Over the course of our lives we will be faced with many difficult decisions. These decisions may be life altering and may change us forever. In the encyclical Veritatis Splendor, Saint Pope John Paul II writes, “Acting is morally good when the choices of freedom are in conformity with man’s true good and thus express the voluntary ordering of the person towards his ultimate end: God himself, the supreme good in whom man finds his full and perfect happiness” (Veritatis Splendor para 72). In these circumstances there are right and wrong moral decisions, and the principles of double effect and material cooperation assist us in making the right decision.
Origens of Double Effect
The principle of double effect, or PDE, has its origins with St. Thomas Aquinas and is one of the best strategies in solving complex morality issues. This principle states that it is possible to make a decision that has both good and bad effects.
Just because it has both effects does not mean that it is not morally permitted. There are conditions that must be met for a decision to fall under this principle. The act itself must be good or morally indifferent. The good effect must not come from evil. Evil is not the intended result.

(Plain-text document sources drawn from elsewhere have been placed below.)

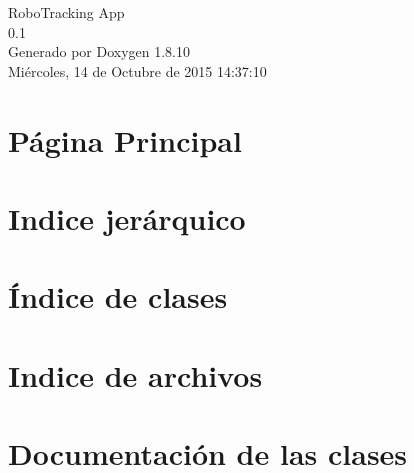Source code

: \documentclass[twoside]{book}
\newcommand{\+}{\discretionary{\mbox{\scriptsize$\hookleftarrow$}}{}{}}
\newcommand{\clearemptydoublepage}{%
  \newpage{\pagestyle{empty}\cleardoublepage}%
}
\begin{document}
\hypersetup{pageanchor=false,
             bookmarks=true,
             bookmarksnumbered=true,
             pdfencoding=unicode
            }
\begin{titlepage}
\vspace*{7cm}
\begin{center}%
{\Large Robo\+Tracking App \\[1ex]\large 0.\+1 }\\
\vspace*{1cm}
{\large Generado por Doxygen 1.8.10}\\
\vspace*{0.5cm}
{\small Miércoles, 14 de Octubre de 2015 14:37:10}\\
\end{center}
\end{titlepage}
\clearemptydoublepage
\tableofcontents
\clearemptydoublepage
{}
\hypersetup{pageanchor=true}

\chapter{P\'{a}gina Principal}
\label{index}\hypertarget{index}{}
\chapter{Indice jerárquico}

\chapter{Índice de clases}

\chapter{Indice de archivos}

\chapter{Documentación de las clases}

























\end{document}
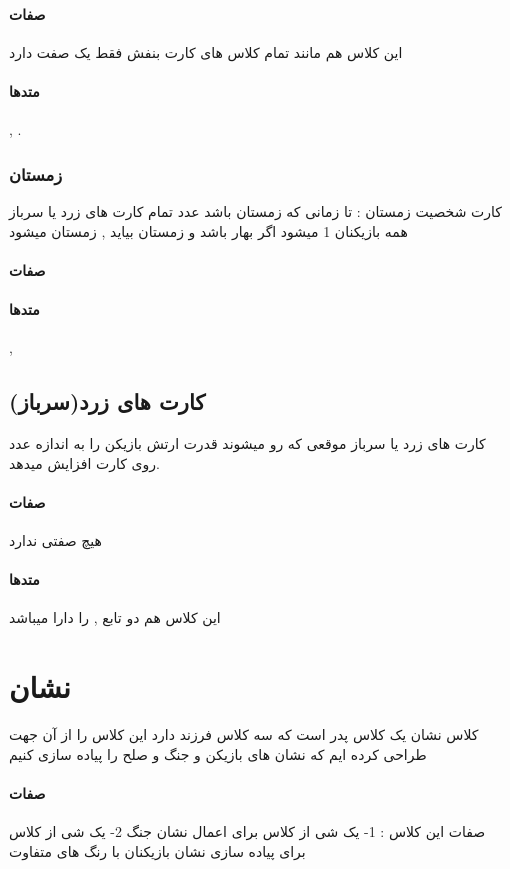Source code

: \documentclass[pdf,titlepage,a4paper]{report}
\begin{document}
	\paragraph{صفات}
	این کلاس هم مانند تمام کلاس های کارت بنفش فقط یک صفت  دارد
	\paragraph{متدها}
	 ,  .
	\subsubsection{زمستان}
	کارت شخصیت زمستان : تا زمانی که زمستان باشد عدد تمام کارت های زرد یا سرباز همه بازیکنان 1 میشود اگر بهار باشد و زمستان بیاید , زمستان میشود
	\paragraph{صفات}
	\paragraph{متدها}
	 , 
	
	\subsection{کارت های زرد(سرباز)}
	کارت های زرد یا سرباز موقعی که رو میشوند قدرت ارتش بازیکن را به اندازه عدد روی کارت افزایش میدهد.

	\paragraph{صفات}
	هیچ صفتی ندارد 
	\paragraph{متدها}
	این کلاس هم دو تابع  ,  را دارا میباشد
	\newpage
	
	\section{نشان}
	کلاس نشان یک کلاس پدر است که سه کلاس فرزند دارد این کلاس را از آن جهت طراحی کرده ایم که نشان های بازیکن و جنگ و صلح را پیاده سازی کنیم
	\paragraph{صفات}
     صفات این کلاس :
	 1- یک شی از کلاس   برای اعمال نشان جنگ
	 2- یک شی از کلاس  برای پیاده سازی نشان بازیکنان با رنگ های متفاوت
\end{document}
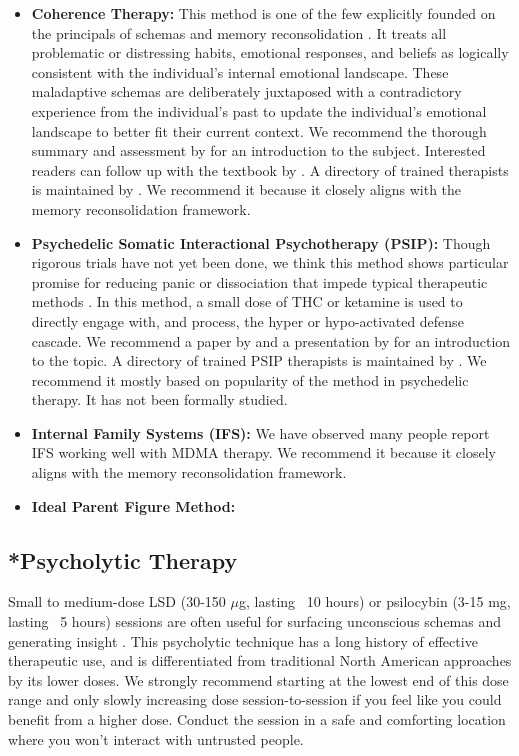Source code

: \documentclass[12pt,letterpaper]{article}
\begin{document}
\begin{itemize}
    \item \textbf{Coherence Therapy:} This method is one of the few explicitly founded on the principals of schemas and memory reconsolidation \cite{eckerUnlocking}. It treats all problematic or distressing habits, emotional responses, and beliefs as logically consistent with the individual's internal emotional landscape. These maladaptive schemas are deliberately juxtaposed with a contradictory experience from the individual's past to update the individual's emotional landscape to better fit their current context. We recommend the thorough summary and assessment by \textcite{lesswrongCoherenceTherapy} for an introduction to the subject. Interested readers can follow up with the textbook by \textcite{eckerUnlocking}. A directory of trained therapists is maintained by \textcite{coherenceDirectory}. We recommend it because it closely aligns with the memory reconsolidation framework.
    \item \textbf{Psychedelic Somatic Interactional Psychotherapy (PSIP):} Though rigorous trials have not yet been done, we think this method shows particular promise for reducing panic or dissociation that impede typical therapeutic methods \cite{razviPSIP,ragnhildstveit2023cannabis}. In this method, a small dose of THC or ketamine is used to directly engage with, and process, the hyper or hypo-activated defense cascade. We recommend a paper by \textcite{razviPSIP} and a presentation by \textcite{razviPresentation} for an introduction to the topic. A directory of trained PSIP therapists is maintained by \textcite{psipDirectory}. We recommend it mostly based on popularity of the method in psychedelic therapy. It has not been formally studied.
    \item \textbf{Internal Family Systems (IFS):} We have observed many people report IFS working well with MDMA therapy. We recommend it because it closely aligns with the memory reconsolidation framework. 
    \item \textbf{Ideal Parent Figure Method:}
\end{itemize}
\subsection{*Psycholytic Therapy}
\label{psychedelics}
Small to medium-dose LSD (30-150 $\mu$g, lasting ~10 hours) or psilocybin (3-15 mg, lasting ~5 hours) sessions are often useful for surfacing unconscious schemas and generating insight \cite{passiePsycholytic}. This psycholytic technique has a long history of effective therapeutic use, and is differentiated from traditional North American approaches by its lower doses. We strongly recommend starting at the lowest end of this dose range and only slowly increasing dose session-to-session if you feel like you could benefit from a higher dose. Conduct the session in a safe and comforting location where you won't interact with untrusted people.
\end{document}
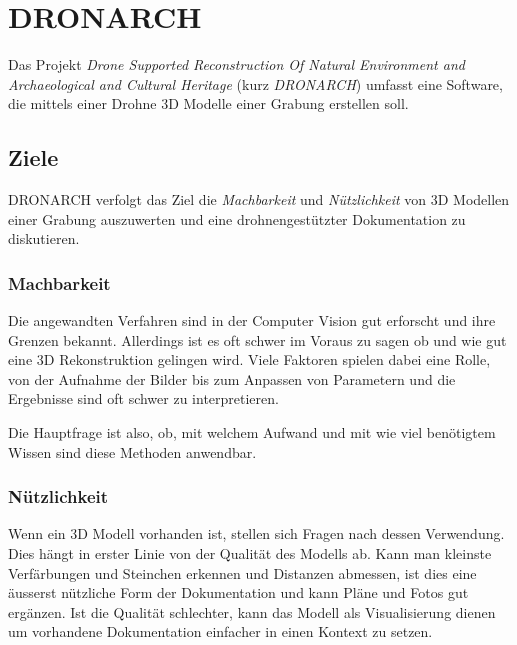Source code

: \documentclass{paper}
\begin{document}
	\section{DRONARCH}
		Das Projekt \emph{Drone Supported Reconstruction Of Natural Environment and Archaeological and Cultural Heritage} (kurz \emph{DRONARCH}) umfasst eine Software, die mittels einer Drohne 3D Modelle einer Grabung erstellen soll.
		
		\subsection{Ziele} \label{einf:ziele}
			DRONARCH verfolgt das Ziel die \emph{Machbarkeit} und \emph{Nützlichkeit} von 3D Modellen einer Grabung auszuwerten und eine drohnengestützter Dokumentation zu diskutieren.
				
			\subsubsection{Machbarkeit}
				Die angewandten Verfahren sind in der Computer Vision gut erforscht und ihre Grenzen bekannt. Allerdings ist es oft schwer im Voraus zu sagen ob und wie gut eine 3D Rekonstruktion gelingen wird. Viele Faktoren spielen dabei eine Rolle, von der Aufnahme der Bilder bis zum Anpassen von Parametern und die Ergebnisse sind oft schwer zu interpretieren.
				
				Die Hauptfrage ist also, ob, mit welchem Aufwand und mit wie viel benötigtem Wissen sind diese Methoden anwendbar.
			
			\subsubsection{Nützlichkeit}
				Wenn ein 3D Modell vorhanden ist, stellen sich Fragen nach dessen Verwendung.
				Dies hängt in erster Linie von der Qualität des Modells ab. Kann man kleinste Verfärbungen und Steinchen erkennen und Distanzen abmessen, ist dies eine äusserst nützliche Form der Dokumentation und kann Pläne und Fotos gut ergänzen.
				Ist die Qualität schlechter, kann das Modell als Visualisierung dienen um vorhandene Dokumentation einfacher in einen Kontext zu setzen.
\end{document}
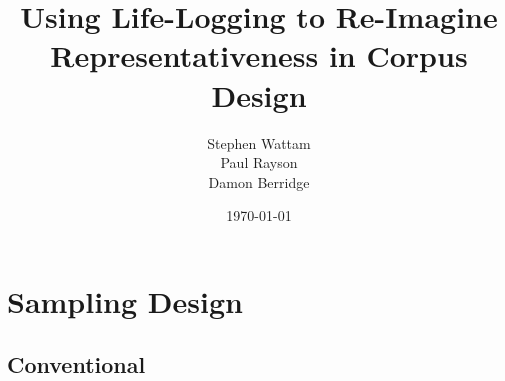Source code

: \documentclass[xcolor=x11names,compress]{beamer}
\title{Using Life-Logging to Re-Imagine Representativeness in Corpus Design}
\author{Stephen Wattam\\
Paul Rayson\\
Damon Berridge}
\institute[2013]{Lancaster University}
\date{\tiny \today}
\begin{document}
\maketitle





% 
% 
% 
% 
%                     
% 
% 
% 

\section{Sampling Design}

\subsection{Conventional}
\end{document}
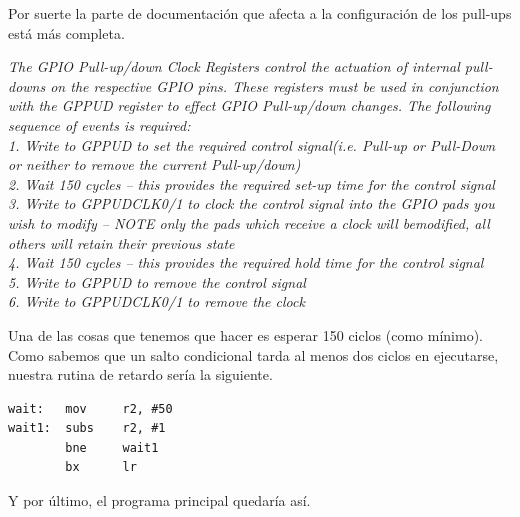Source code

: Por suerte la parte de documentación que afecta a la configuración de los pull-ups está más
completa.

{\it
The GPIO Pull-up/down Clock Registers control the actuation of internal pull-downs on 
the respective GPIO pins. These registers must be used in conjunction with the GPPUD 
register  to  effect  GPIO  Pull-up/down  changes.  The  following  sequence  of  events  is 
required:\\
1.  Write to GPPUD to set the required control signal(i.e. Pull-up or Pull-Down or neither 
to remove the current Pull-up/down)\\
2.  Wait 150 cycles – this provides the required set-up time for the control signal\\
3.  Write to GPPUDCLK0/1 to clock the control signal into the GPIO pads you wish to 
modify – NOTE only the pads which receive a clock will bemodified, all others will 
retain their previous state\\
4.  Wait 150 cycles – this provides the required hold time for the control signal\\
5.  Write to GPPUD to remove the control signal\\
6.  Write to GPPUDCLK0/1 to remove the clock}

Una de las cosas que tenemos que hacer es esperar 150 ciclos (como mínimo). Como
sabemos que un salto condicional tarda al menos dos ciclos en ejecutarse, nuestra rutina
de retardo sería la siguiente.

\begin{lstlisting}
wait:   mov     r2, #50
wait1:  subs    r2, #1
        bne     wait1
        bx      lr
\end{lstlisting}

Y por último, el programa principal quedaría así.

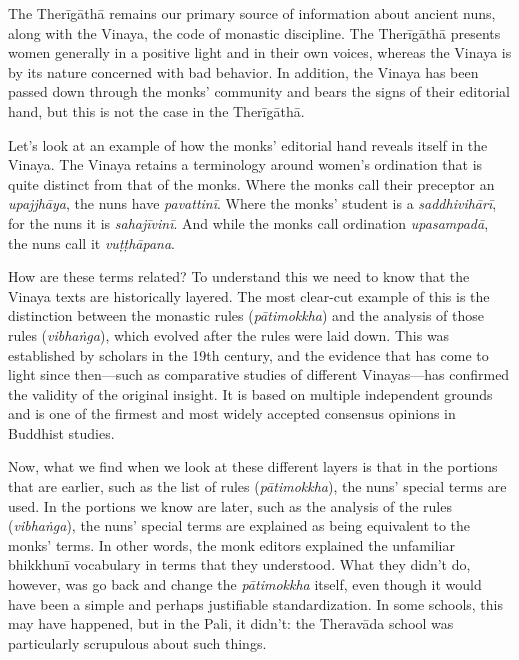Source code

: \documentclass[12pt,openany]{book}%
\begin{document}
The \textsanskrit{Therīgāthā} remains our primary source of information about ancient nuns, along with the Vinaya, the code of monastic discipline. The \textsanskrit{Therīgāthā} presents women generally in a positive light and in their own voices, whereas the Vinaya is by its nature concerned with bad behavior. In addition, the Vinaya has been passed down through the monks’ community and bears the signs of their editorial hand, but this is not the case in the \textsanskrit{Therīgāthā}.

Let’s look at an example of how the monks’ editorial hand reveals itself in the Vinaya. The Vinaya retains a terminology around women’s ordination that is quite distinct from that of the monks. Where the monks call their preceptor an \textit{\textsanskrit{upajjhāya}}, the nuns have \textit{\textsanskrit{pavattinī}}. Where the monks’ student is a \textit{\textsanskrit{saddhivihārī}}, for the nuns it is \textit{\textsanskrit{sahajīvinī}}. And while the monks call ordination \textit{\textsanskrit{upasampadā}}, the nuns call it \textit{\textsanskrit{vuṭṭhāpana}}.

How are these terms related? To understand this we need to know that the Vinaya texts are historically layered. The most clear-cut example of this is the distinction between the monastic rules (\textit{\textsanskrit{pātimokkha}}) and the analysis of those rules (\textit{\textsanskrit{vibhaṅga}}), which evolved after the rules were laid down. This was established by scholars in the 19th century, and the evidence that has come to light since then—such as comparative studies of different Vinayas—has confirmed the validity of the original insight. It is based on multiple independent grounds and is one of the firmest and most widely accepted consensus opinions in Buddhist studies.

Now, what we find when we look at these different layers is that in the portions that are earlier, such as the list of rules (\textit{\textsanskrit{pātimokkha}}), the nuns’ special terms are used. In the portions we know are later, such as the analysis of the rules (\textit{\textsanskrit{vibhaṅga}}), the nuns’ special terms are explained as being equivalent to the monks’ terms. In other words, the monk editors explained the unfamiliar \textsanskrit{bhikkhunī} vocabulary in terms that they understood. What they didn’t do, however, was go back and change the \textit{\textsanskrit{pātimokkha}} itself, even though it would have been a simple and perhaps justifiable standardization. In some schools, this may have happened, but in the Pali, it didn’t: the \textsanskrit{Theravāda} school was particularly scrupulous about such things.
\end{document}
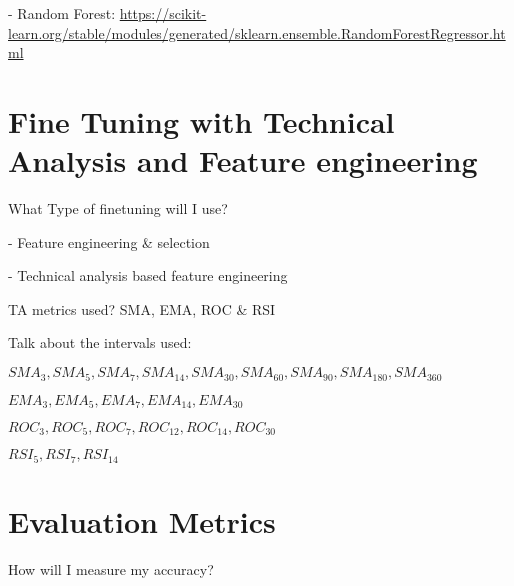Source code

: \documentclass[12pt]{report} %
\begin{document}




- Random Forest: \url{https://scikit-learn.org/stable/modules/generated/sklearn.ensemble.RandomForestRegressor.html}




\section{Fine Tuning with Technical Analysis and Feature engineering}
What Type of finetuning will I use?

- Feature engineering \& selection

- Technical analysis based feature engineering
    
    TA metrics used? SMA, EMA, ROC \& RSI

    Talk about the intervals used:
    
    $ SMA_3,SMA_5,SMA_7,SMA_{14},SMA_{30},SMA_{60},SMA_{90},SMA_{180},SMA_{360} $
    
    $ EMA_3,EMA_5,EMA_7,EMA_{14},EMA_{30} $
    
    $ ROC_3,ROC_5,ROC_7,ROC_{12},ROC_{14},ROC_{30} $
    
    $ RSI_5,RSI_7,RSI_{14} $

\section{Evaluation Metrics}
How will I measure my accuracy?
\end{document}

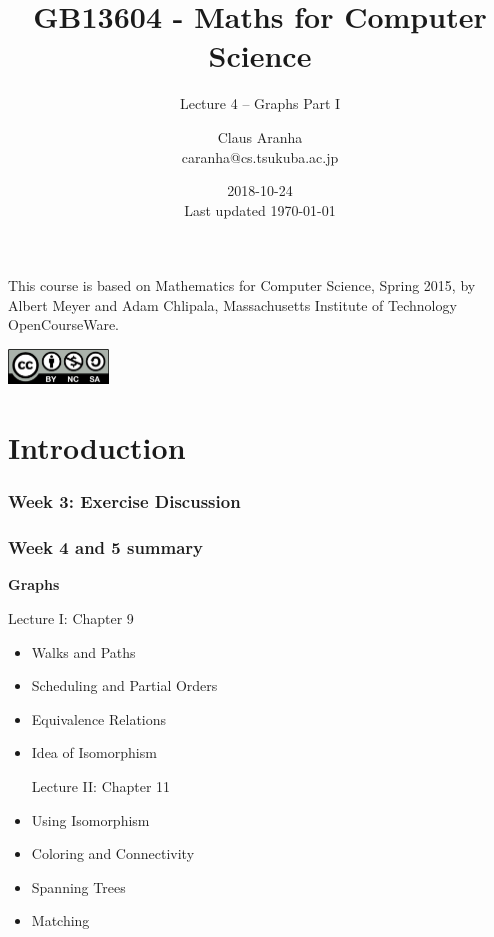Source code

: \documentclass{beamer}
\title[GB13604]{GB13604 - Maths for Computer Science}
\subtitle[]{Lecture 4 -- Graphs Part I}
\author[Claus Aranha]{Claus Aranha\\{\footnotesize caranha@cs.tsukuba.ac.jp}}
\institute[COINS]{College of Information Science}
\date[2018-10-24]{2018-10-24\\{\tiny Last updated \today}}
\begin{document}
\begin{frame}
  \maketitle

  \begin{center}
    {\smaller This course is based on Mathematics for Computer Science, Spring
    2015, by Albert Meyer and Adam Chlipala, Massachusetts Institute
    of Technology OpenCourseWare.}

    \includegraphics[width=0.2\textwidth]{../img/by-nc-sa}
  \end{center}
\end{frame}

\section{Introduction}

\begin{frame}
  \frametitle{Week 3: Exercise Discussion}

\end{frame}

\begin{frame}
  \frametitle{Week 4 and 5 summary}

  {\larger
    {\bf Graphs}

    \bigskip

    \begin{center}
      Lecture I: Chapter 9
    \end{center}
    \begin{itemize}
    \item Walks and Paths
    \item Scheduling and Partial Orders
    \item Equivalence Relations
    \item Idea of Isomorphism

      \bigskip

      \begin{center}
        Lecture II: Chapter 11
      \end{center}
    \item Using Isomorphism
    \item Coloring and Connectivity
    \item Spanning Trees
    \item Matching
    \end{itemize}
  }
\end{frame}
\end{document}
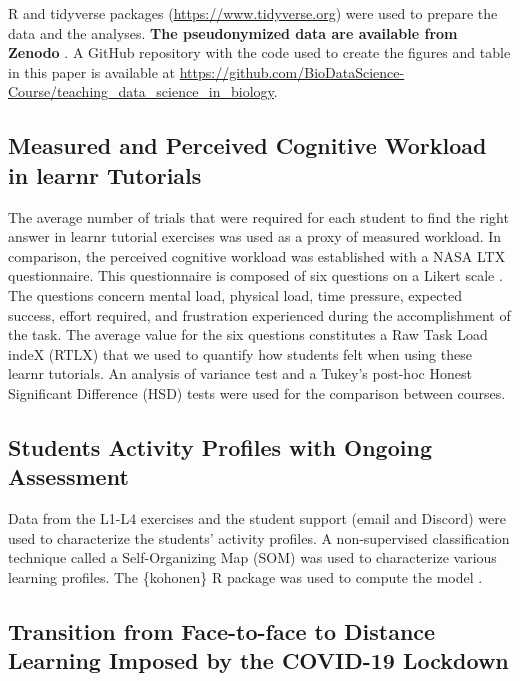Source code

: \documentclass{aims}
\theoremstyle{definition}
\begin{document}
R and tidyverse \cite{Wickham2019} packages
(\url{https://www.tidyverse.org}) were used to prepare the data and the
analyses. \textbf{The pseudonymized data are available from Zenodo}
\cite{Grosjeandataset2020, Grosjeandataset2019}. A GitHub repository
with the code used to create the figures and table in this paper is
available at
\url{https://github.com/BioDataScience-Course/teaching_data_science_in_biology}.

\hypertarget{measured-and-perceived-cognitive-workload-in-learnr-tutorials}{%
\subsection{Measured and Perceived Cognitive Workload in learnr
Tutorials}\label{measured-and-perceived-cognitive-workload-in-learnr-tutorials}}

The average number of trials that were required for each student to find
the right answer in learnr tutorial exercises was used as a proxy of
measured workload. In comparison, the perceived cognitive workload was
established with a NASA LTX questionnaire. This questionnaire is
composed of six questions on a Likert scale \cite{Hart1988}. The
questions concern mental load, physical load, time pressure, expected
success, effort required, and frustration experienced during the
accomplishment of the task. The average value for the six questions
constitutes a Raw Task Load indeX (RTLX) \cite{Byers1989} that we used
to quantify how students felt when using these learnr tutorials. An
analysis of variance test and a Tukey's post-hoc Honest Significant
Difference (HSD) tests were used for the comparison between courses.

\hypertarget{students-activity-profiles-with-ongoing-assessment}{%
\subsection{Students Activity Profiles with Ongoing
Assessment}\label{students-activity-profiles-with-ongoing-assessment}}

Data from the L1-L4 exercises and the student support (email and
Discord) were used to characterize the students' activity profiles. A
non-supervised classification technique called a Self-Organizing Map
(SOM) \cite{Kohonen1995} was used to characterize various learning
profiles. The \{kohonen\} R package was used to compute the model
\cite{Wehrens2018}.

\hypertarget{transition-from-face-to-face-to-distance-learning-imposed-by-the-covid-19-lockdown}{%
\subsection{Transition from Face-to-face to Distance Learning Imposed by
the COVID-19
Lockdown}\label{transition-from-face-to-face-to-distance-learning-imposed-by-the-covid-19-lockdown}}
\end{document}

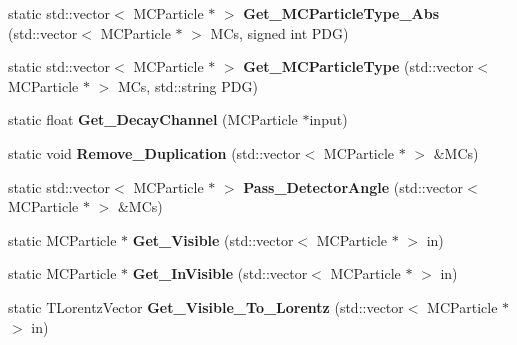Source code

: \begin{DoxyCompactItemize}
\item 
\hypertarget{classToolSet_1_1CMC_a8a83c548d4fa19b657194f055f5084db}{
static std::vector$<$ MCParticle $\ast$ $>$ {\bfseries Get\_\-MCParticleType\_\-Abs} (std::vector$<$ MCParticle $\ast$ $>$ MCs, signed int PDG)}
\label{classToolSet_1_1CMC_a8a83c548d4fa19b657194f055f5084db}

\item 
\hypertarget{classToolSet_1_1CMC_a186078318b357a23930ab6b61c8d9494}{
static std::vector$<$ MCParticle $\ast$ $>$ {\bfseries Get\_\-MCParticleType} (std::vector$<$ MCParticle $\ast$ $>$ MCs, std::string PDG)}
\label{classToolSet_1_1CMC_a186078318b357a23930ab6b61c8d9494}

\item 
\hypertarget{classToolSet_1_1CMC_aa16a7d3c1cbd3e1d25cf885b25d561ec}{
static float {\bfseries Get\_\-DecayChannel} (MCParticle $\ast$input)}
\label{classToolSet_1_1CMC_aa16a7d3c1cbd3e1d25cf885b25d561ec}

\item 
\hypertarget{classToolSet_1_1CMC_acd7611ff7cc945f5d198c0c0ba0b50c2}{
static void {\bfseries Remove\_\-Duplication} (std::vector$<$ MCParticle $\ast$ $>$ \&MCs)}
\label{classToolSet_1_1CMC_acd7611ff7cc945f5d198c0c0ba0b50c2}

\item 
\hypertarget{classToolSet_1_1CMC_ac483834b1710a1c4797f3b55f8f2336b}{
static std::vector$<$ MCParticle $\ast$ $>$ {\bfseries Pass\_\-DetectorAngle} (std::vector$<$ MCParticle $\ast$ $>$ \&MCs)}
\label{classToolSet_1_1CMC_ac483834b1710a1c4797f3b55f8f2336b}

\item 
\hypertarget{classToolSet_1_1CMC_a37d3453a48a49082beb6f65827fc94b4}{
static MCParticle $\ast$ {\bfseries Get\_\-Visible} (std::vector$<$ MCParticle $\ast$ $>$ in)}
\label{classToolSet_1_1CMC_a37d3453a48a49082beb6f65827fc94b4}

\item 
\hypertarget{classToolSet_1_1CMC_a89441427db18fc75e777966d5ac169b7}{
static MCParticle $\ast$ {\bfseries Get\_\-InVisible} (std::vector$<$ MCParticle $\ast$ $>$ in)}
\label{classToolSet_1_1CMC_a89441427db18fc75e777966d5ac169b7}

\item 
\hypertarget{classToolSet_1_1CMC_a0754f20765709b34841b3c3aec8c7e51}{
static TLorentzVector {\bfseries Get\_\-Visible\_\-To\_\-Lorentz} (std::vector$<$ MCParticle $\ast$ $>$ in)}
\label{classToolSet_1_1CMC_a0754f20765709b34841b3c3aec8c7e51}


\end{DoxyCompactItemize}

If evil is the effect it should be a last resort and the good effect should be equal or greater. This principle, along with material cooperation, help to make the best moral decision out of possibly the worst of circumstances.
Categories Of Cooperation
When an individual assists in some way in wrongdoing this is called material cooperation, and there are two categories. The first is known as immediate material cooperation an individual, though they may disapproval, assists in the act. They may tolerate it, but do not approve. The second in Mediate material cooperation, and consists of proximate mediate and remote mediate material cooperation.
Proximate mediate is immoral in all cases, and may consists in the manufacturing of a device, such as Sarin gas, that is only meant for evil. Remote mediate may be permitted based on the circumstance, such as not being able to find viable employment elsewhere and having to feed your children.
In this circumstance someone may be the janitor at the factory that produces Sarin gas because employment may not be had elsewhere. This is why moral decisions should be looked at to get all the factors. Regarding this Pope John Paul II writes, “In this view, deliberate consent to certain kinds of behaviour declared illicit by traditional moral theology would not imply an objective moral evil” (Veritatis Splendor para 75).
A hard case when it comes to PDE is the subject of abortion. Abortion is the termination of a human life while it is still in the womb. Abortion being wrong is not a matter of just the church saying so. This can be deduced by the use of reason without the aid of faith (Smith & Kaczor 29). Imagine if a couple had six kids at home, and while pregnant with the seventh the mother is diagnosed with uterine cancer.
Removing the cancer would end the pregnancy, but not removing it the mother will perish while the child lives. After much prayer and anguish the parents opt to remove the cancer for the benefit of the six children they have to raise.
Use Of PDE
This is an effective use of PDE since the intent was not to terminate the pregnancy, but to remove the cancer. Conversely a woman who chooses to terminate the pregnancy because she just does not want another child does not meet the conditions of PDE.
Proponents of proportionalism reject PDE because the moral actions of the individual should be judged by the consequences that ensue. In short, the outcome that brings the greatest good or the least bit of evil is the appropriate action. Proportionalism does not have a set definition of what is morally upright, and it can change based on the individual. It is because of these reasons that proportionalism is condemned by Veritatis Splendor.